Mönnig Gerold, Eckardt Lars, Wedekind Horst, Haverkamp Wilhelm, Gerss Joachim, Milberg Peter, Wasmer Kristina, Kirchhof Paulus, Assmann Gerd, Breithardt Günter, Schulze-Bahr Eric
Department of Cardiology and Angiology, Medizinische Klinik und Poliklinik C, University Hospital Münster, Albert-Schweitzer-Str. 33, D-48149 Münster, Germany.
Eur Heart J. 2006 Sep;27(17):2074-80. doi: 10.1093/eurheartj/ehl159. Epub 2006 Aug 1.
The QT interval in the surface ECG is one of the most often used risk stratifiers in families with congenital long QT syndrome (LQTS). The best ECG lead for clinical management of LQTS families remains unclear.
The predictive power of the QTc interval in all ECG leads was studied in 200 consecutive genotyped LQTS family members to identify mutation carriers (n = 103; age: 35+/-19 years) and high-risk LQTS patients (n = 16 with survived sudden cardiac arrest) using receiver operating curve (ROC) analysis (ROC = area under curve). Additionally, the risk for events (syncope and sudden cardiac arrest) was calculated for QTc decile in all individuals. The predictive power was highest in lead II and lead V5 for identifying carriers in LQTS families. These ECG leads were optimal for risk stratification (ROC range 0.83-0.87). In these leads, positive predictive value (PPV) and negative predictive value (NPV) were highest for suggested QTc cut-offs (440 and 500 ms) for identification of LQTS mutation carriers and high-risk patients (PPV between 78-81 and 73-80%, respectively). The risk for events in QTc deciles increased exponentially from 10 to 80% and was 40% for QTc > 500 ms.
On the basis of these data, QTc is the best diagnostic and prognostic ECG parameter in LQTS families. A single measurement should be obtained in lead II if measurable and then in left precordial leads (preferably V5) as a second choice.
体表心电图的QT间期是先天性长QT综合征(LQTS)家族中最常用的风险分层指标之一。用于LQTS家族临床管理的最佳心电图导联仍不明确。
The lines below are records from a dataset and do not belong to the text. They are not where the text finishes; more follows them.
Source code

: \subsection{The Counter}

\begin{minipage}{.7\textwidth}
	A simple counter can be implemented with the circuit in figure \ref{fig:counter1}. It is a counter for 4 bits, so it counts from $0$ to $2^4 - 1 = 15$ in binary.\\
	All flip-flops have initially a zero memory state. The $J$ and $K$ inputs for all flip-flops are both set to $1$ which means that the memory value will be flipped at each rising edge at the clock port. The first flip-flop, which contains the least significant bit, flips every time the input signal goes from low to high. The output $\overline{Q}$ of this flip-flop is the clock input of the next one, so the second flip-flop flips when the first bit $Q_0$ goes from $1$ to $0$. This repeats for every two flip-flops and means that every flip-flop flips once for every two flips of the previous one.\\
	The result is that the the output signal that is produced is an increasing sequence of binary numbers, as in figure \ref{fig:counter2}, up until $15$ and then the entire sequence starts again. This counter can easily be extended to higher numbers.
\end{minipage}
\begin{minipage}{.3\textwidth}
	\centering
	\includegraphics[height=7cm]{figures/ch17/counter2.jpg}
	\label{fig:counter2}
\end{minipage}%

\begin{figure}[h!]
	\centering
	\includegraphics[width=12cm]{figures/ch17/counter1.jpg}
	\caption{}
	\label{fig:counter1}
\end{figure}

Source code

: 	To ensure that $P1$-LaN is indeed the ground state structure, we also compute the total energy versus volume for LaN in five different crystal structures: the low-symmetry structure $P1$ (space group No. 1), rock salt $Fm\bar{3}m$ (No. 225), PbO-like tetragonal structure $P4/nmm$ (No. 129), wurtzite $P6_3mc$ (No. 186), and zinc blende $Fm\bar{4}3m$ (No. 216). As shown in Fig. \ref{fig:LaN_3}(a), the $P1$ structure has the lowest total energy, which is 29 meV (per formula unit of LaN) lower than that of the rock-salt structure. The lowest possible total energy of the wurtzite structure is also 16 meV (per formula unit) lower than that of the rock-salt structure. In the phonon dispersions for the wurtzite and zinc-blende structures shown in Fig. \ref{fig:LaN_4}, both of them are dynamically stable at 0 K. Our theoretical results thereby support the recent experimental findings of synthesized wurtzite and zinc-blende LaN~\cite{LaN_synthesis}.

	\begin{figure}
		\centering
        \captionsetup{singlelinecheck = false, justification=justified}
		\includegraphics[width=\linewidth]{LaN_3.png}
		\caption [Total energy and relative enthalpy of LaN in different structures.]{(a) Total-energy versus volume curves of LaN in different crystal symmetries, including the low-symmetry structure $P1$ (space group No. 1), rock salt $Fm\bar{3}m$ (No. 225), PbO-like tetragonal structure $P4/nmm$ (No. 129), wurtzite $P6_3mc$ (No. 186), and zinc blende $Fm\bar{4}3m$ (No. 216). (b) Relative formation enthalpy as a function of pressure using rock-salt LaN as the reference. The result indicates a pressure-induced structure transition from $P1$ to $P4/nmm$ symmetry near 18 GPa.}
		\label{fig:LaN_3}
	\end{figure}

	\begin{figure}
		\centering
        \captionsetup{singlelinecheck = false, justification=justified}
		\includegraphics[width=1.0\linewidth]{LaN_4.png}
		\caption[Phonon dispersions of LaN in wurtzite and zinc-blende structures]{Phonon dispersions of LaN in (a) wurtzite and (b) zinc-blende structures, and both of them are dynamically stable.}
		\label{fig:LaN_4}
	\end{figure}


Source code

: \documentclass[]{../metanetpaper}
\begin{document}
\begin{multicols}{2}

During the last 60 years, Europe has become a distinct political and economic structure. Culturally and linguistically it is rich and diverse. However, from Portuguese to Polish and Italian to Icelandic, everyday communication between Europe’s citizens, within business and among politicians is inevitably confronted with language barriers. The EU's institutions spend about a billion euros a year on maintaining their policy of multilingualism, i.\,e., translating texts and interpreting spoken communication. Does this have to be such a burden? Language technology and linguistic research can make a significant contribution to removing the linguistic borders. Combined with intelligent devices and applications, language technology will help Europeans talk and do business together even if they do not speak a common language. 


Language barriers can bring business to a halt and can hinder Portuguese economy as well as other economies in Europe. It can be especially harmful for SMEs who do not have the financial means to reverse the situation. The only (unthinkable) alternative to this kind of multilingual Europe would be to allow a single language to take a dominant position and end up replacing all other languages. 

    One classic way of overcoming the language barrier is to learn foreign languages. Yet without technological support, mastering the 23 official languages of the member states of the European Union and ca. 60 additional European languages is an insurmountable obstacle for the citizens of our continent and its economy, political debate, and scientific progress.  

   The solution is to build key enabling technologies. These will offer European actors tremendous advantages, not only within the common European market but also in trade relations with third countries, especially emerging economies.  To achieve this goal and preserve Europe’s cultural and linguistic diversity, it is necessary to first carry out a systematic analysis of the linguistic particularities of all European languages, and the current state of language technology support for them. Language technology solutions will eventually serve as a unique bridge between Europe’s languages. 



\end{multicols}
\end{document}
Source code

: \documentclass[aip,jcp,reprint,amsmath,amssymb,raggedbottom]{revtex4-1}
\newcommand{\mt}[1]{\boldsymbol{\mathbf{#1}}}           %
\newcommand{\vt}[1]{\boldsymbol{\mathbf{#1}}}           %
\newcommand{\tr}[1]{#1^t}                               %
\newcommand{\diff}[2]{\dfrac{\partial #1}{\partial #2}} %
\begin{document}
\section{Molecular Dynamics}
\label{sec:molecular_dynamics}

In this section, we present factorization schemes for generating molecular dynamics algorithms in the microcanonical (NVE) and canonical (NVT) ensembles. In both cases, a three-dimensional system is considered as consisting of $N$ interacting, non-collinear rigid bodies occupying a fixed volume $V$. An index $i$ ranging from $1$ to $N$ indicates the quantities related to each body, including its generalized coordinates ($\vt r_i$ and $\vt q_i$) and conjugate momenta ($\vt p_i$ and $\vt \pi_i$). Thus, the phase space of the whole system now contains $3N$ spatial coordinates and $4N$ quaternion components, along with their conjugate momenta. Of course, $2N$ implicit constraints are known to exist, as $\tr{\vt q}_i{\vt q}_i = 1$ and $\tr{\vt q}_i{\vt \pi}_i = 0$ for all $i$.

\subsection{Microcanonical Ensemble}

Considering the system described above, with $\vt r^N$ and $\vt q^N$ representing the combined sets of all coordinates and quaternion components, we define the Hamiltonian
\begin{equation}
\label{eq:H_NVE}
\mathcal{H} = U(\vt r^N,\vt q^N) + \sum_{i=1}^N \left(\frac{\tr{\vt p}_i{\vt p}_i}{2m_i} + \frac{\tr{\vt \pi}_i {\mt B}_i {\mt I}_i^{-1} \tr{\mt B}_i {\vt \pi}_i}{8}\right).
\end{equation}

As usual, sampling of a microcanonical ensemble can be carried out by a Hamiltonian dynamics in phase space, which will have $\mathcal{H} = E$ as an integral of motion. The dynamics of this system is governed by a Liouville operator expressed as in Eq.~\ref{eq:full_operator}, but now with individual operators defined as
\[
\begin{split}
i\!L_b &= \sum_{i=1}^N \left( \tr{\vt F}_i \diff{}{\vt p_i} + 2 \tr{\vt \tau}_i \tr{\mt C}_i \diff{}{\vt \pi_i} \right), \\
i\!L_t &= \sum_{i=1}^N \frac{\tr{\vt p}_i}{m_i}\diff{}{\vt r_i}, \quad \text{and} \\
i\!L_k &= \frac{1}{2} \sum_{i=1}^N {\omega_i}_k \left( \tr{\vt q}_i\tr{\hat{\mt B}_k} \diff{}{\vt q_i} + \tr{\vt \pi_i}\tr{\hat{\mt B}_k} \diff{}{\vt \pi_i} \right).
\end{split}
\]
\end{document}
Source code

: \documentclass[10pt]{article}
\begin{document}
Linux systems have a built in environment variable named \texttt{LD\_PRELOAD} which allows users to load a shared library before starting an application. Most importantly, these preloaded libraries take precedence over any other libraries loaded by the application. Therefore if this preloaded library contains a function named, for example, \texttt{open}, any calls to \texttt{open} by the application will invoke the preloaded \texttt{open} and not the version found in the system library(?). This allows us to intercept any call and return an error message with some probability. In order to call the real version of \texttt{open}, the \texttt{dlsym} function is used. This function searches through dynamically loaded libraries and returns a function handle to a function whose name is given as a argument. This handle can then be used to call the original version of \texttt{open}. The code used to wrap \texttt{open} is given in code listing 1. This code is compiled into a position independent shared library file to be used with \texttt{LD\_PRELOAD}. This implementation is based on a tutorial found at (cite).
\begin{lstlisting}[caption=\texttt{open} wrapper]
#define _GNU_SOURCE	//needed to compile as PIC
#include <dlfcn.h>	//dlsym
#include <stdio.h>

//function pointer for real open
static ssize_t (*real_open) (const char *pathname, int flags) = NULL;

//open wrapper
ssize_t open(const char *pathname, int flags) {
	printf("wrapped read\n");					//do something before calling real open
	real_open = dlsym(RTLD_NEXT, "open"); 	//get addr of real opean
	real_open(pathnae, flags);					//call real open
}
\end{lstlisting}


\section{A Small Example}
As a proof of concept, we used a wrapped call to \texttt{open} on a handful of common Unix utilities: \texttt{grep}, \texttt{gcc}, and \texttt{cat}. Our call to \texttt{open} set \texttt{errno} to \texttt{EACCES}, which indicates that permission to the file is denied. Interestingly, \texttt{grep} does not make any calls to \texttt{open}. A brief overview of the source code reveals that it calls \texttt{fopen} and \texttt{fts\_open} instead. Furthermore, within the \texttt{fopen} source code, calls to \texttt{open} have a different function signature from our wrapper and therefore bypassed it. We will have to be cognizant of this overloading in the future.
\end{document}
对200名连续的基因分型LQTS家族成员进行研究,通过受试者工作特征曲线(ROC)分析(ROC=曲线下面积),以确定突变携带者(n=103;年龄:35±19岁)和高危LQTS患者(n=16,心脏骤停存活),研究所有心电图导联中QTc间期的预测能力。此外,计算了所有个体QTc十分位数的事件(晕厥和心脏骤停)风险。在识别LQTS家族中的携带者方面,II导联和V5导联的预测能力最高。这些心电图导联最适合进行风险分层(ROC范围为0.83-0.87)。在这些导联中,对于识别LQTS突变携带者和高危患者的建议QTc临界值(440和500毫秒),阳性预测值(PPV)和阴性预测值(NPV)最高(PPV分别在78-81%和73-80%之间)。QTc十分位数的事件风险从10%到80%呈指数增加,QTc>500毫秒时为40%。
基于这些数据,QTc是LQTS家族中最佳的诊断和预后心电图参数。如果可测量,应首先在II导联进行单次测量,其次选择左胸前导联(最好是V5导联)。